Hoy he tenido en el Seminario clase de bioética y el tema era la eutanasia. Se puede entender que la clase ha estado marcada por el trágico caso de Noelia, que fue sometida ayer por propia voluntad a un suicidio asistido.
También aquí, en Rusia, se ha el caso con la respiración contenida. En la clase, en la que he comentado un relativamente antiguo documento de la Iglesia sobre el tema, Iura et Bona, he tenido que reconocer que los argumentos contrarios a la eutanasia se sostienen sobre todo en convicciones religiosas, y que a falta de estas, los argumentos que se pueden esgrimir son más bien débiles (mucho más débiles que los argumentos puramente racionales contra el aborto, que son contundentes, aunque esta pretendida «conquista» goce de mucho más consenso social que la eutanasia).

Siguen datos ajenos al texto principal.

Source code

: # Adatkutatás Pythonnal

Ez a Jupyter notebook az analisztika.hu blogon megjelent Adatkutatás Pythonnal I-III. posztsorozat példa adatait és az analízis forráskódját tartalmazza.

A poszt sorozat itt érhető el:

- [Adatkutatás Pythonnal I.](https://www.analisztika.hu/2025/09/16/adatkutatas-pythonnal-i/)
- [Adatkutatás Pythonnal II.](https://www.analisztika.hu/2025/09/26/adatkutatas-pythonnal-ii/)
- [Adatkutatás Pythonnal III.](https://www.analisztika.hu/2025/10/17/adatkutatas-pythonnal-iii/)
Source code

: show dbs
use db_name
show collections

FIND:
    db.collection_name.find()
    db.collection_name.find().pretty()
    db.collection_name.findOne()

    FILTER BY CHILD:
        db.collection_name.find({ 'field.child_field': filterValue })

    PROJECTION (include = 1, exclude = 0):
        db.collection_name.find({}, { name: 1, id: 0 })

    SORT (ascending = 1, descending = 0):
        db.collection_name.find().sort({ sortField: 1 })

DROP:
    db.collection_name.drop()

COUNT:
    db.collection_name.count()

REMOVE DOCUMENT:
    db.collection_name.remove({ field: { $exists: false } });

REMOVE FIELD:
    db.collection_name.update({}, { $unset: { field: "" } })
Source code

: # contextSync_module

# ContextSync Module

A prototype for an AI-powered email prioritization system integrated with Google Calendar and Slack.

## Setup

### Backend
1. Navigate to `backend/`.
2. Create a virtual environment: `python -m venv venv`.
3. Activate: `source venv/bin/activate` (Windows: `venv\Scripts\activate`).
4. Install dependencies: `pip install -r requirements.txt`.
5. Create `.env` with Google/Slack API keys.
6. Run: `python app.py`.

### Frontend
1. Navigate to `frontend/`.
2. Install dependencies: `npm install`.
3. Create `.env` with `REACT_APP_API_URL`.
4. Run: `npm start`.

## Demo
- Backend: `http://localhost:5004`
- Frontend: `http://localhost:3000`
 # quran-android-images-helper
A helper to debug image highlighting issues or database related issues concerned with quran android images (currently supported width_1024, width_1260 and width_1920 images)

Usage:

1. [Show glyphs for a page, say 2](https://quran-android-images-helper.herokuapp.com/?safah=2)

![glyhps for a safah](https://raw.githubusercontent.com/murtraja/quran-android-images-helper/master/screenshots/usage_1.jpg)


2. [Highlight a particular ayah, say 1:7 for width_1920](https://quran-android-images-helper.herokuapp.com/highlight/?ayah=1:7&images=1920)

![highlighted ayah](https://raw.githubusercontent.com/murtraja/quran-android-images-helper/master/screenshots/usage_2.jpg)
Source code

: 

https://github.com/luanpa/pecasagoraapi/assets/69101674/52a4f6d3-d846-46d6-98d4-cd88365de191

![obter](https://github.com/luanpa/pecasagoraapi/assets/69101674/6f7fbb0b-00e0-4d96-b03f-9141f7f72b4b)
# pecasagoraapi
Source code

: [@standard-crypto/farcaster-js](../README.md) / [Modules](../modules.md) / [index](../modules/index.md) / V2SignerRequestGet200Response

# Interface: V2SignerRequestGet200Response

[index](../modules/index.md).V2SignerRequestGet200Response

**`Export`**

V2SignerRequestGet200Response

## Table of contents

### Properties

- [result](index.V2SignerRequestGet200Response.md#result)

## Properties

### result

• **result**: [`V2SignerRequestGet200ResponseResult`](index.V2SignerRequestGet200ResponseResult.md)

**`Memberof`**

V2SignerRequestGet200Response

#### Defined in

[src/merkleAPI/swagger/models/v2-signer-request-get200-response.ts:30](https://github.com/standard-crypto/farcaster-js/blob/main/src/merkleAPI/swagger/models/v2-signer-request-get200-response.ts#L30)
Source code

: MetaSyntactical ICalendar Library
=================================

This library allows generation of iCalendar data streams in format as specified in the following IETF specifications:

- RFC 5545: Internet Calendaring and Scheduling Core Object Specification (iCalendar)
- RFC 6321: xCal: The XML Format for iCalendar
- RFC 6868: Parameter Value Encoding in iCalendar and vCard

En todo caso, la eutanasia no deja de ser un fracaso de la sociedad que rodea al que la solicita. Noelia ha sido una víctima de muchas circunstancias y muchas responsabilidades, y son estas las que le han quitado las ganas de seguir viviendo, aunque en realidad lo que quería es no seguir sufriendo, es decir, quería vivir de un modo que esas circunstancias y responsabilidades de un modo u otro le han negado.